How to complete this task
The copy you give must match the lines from the top of the data through the line containing "## Other relevant links" exactly, and it must hold no pictures.

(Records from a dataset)
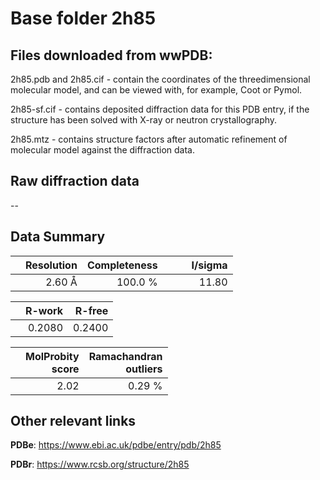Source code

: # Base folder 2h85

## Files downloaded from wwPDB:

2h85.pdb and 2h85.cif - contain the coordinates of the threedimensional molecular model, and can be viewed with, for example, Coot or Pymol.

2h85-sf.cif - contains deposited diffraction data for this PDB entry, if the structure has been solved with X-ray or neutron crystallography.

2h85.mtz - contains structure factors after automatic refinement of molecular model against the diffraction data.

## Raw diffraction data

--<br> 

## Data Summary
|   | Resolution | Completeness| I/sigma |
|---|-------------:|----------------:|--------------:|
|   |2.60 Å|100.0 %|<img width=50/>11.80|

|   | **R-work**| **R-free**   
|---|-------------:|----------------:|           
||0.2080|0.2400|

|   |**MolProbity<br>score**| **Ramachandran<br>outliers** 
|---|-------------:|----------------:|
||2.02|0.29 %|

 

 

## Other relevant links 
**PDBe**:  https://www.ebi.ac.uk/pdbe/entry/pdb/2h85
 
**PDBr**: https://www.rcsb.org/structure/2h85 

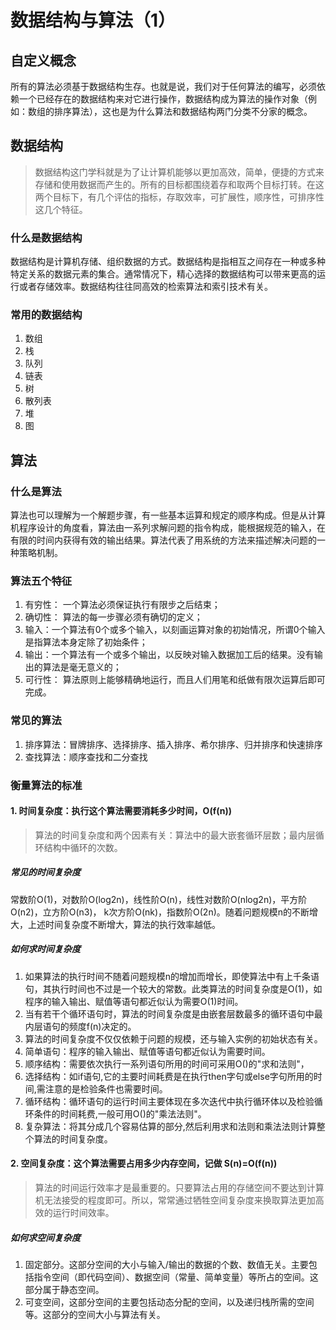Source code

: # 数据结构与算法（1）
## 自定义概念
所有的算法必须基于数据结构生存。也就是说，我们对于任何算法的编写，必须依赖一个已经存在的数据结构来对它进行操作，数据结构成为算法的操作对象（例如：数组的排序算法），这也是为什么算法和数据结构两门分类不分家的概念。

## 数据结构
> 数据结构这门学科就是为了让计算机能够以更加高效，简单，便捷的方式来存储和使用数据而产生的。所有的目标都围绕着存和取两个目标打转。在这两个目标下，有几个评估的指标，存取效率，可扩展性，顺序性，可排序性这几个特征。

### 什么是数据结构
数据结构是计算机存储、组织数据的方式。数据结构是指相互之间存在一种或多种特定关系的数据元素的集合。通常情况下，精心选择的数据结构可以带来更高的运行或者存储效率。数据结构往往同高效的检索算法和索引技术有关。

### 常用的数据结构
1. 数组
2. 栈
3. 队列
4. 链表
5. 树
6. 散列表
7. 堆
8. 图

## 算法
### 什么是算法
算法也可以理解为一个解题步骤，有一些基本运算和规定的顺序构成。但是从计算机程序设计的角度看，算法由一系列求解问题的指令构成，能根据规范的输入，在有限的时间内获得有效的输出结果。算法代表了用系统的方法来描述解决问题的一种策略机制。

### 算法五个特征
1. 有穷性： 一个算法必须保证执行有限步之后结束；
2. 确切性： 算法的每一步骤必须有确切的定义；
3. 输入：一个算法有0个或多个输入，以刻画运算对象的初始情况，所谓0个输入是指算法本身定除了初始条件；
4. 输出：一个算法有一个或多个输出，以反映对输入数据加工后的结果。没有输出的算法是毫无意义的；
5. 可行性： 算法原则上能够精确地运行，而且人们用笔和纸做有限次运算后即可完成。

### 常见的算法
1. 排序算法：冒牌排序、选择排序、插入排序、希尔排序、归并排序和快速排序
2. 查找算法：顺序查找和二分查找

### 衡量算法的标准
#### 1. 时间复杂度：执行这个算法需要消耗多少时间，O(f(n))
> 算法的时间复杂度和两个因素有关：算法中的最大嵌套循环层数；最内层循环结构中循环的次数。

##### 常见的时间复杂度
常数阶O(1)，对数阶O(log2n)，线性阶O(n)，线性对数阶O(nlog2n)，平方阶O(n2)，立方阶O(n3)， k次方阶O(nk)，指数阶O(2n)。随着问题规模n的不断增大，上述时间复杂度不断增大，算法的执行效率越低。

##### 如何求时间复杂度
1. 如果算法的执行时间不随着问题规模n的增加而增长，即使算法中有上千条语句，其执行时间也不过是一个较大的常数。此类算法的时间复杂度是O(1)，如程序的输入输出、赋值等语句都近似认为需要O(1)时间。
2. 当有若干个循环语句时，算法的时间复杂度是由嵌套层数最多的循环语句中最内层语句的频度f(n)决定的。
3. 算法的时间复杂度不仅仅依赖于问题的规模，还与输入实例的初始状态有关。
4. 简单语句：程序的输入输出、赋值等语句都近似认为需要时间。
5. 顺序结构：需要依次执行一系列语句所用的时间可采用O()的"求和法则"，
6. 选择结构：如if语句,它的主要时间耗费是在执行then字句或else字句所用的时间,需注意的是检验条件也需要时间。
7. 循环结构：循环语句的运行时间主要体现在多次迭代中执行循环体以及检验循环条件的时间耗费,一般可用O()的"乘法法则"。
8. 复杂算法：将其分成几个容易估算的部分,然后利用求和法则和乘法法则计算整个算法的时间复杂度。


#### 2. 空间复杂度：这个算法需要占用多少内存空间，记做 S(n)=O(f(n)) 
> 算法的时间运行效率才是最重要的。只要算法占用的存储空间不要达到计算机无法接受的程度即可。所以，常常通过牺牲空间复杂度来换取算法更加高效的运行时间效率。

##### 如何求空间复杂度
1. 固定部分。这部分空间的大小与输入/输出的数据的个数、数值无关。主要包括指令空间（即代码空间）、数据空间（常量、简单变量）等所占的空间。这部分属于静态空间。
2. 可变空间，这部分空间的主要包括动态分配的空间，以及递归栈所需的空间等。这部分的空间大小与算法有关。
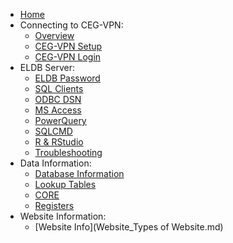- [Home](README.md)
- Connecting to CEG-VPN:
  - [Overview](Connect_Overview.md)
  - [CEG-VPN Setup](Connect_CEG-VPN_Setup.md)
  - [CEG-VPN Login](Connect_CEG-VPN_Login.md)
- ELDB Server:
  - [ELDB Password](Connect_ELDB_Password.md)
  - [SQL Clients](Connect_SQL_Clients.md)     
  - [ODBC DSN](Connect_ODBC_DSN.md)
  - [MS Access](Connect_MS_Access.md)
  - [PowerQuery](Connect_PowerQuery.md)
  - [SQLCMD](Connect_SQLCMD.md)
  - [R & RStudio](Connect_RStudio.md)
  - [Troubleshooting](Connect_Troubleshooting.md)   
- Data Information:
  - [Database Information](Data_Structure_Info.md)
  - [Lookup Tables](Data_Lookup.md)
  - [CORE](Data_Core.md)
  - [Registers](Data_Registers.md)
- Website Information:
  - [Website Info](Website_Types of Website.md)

Reply
Source code

: # Base folder 2h85

## Files downloaded from wwPDB:

2h85.pdb and 2h85.cif - contain the coordinates of the threedimensional molecular model, and can be viewed with, for example, Coot or Pymol.

2h85-sf.cif - contains deposited diffraction data for this PDB entry, if the structure has been solved with X-ray or neutron crystallography.

2h85.mtz - contains structure factors after automatic refinement of molecular model against the diffraction data.

## Raw diffraction data

--<br> 

## Data Summary
|   | Resolution | Completeness| I/sigma |
|---|-------------:|----------------:|--------------:|
|   |2.60 Å|100.0 %|<img width=50/>11.80|

|   | **R-work**| **R-free**   
|---|-------------:|----------------:|           
||0.2080|0.2400|

|   |**MolProbity<br>score**| **Ramachandran<br>outliers** 
|---|-------------:|----------------:|
||2.02|0.29 %|

 

 

## Other relevant links 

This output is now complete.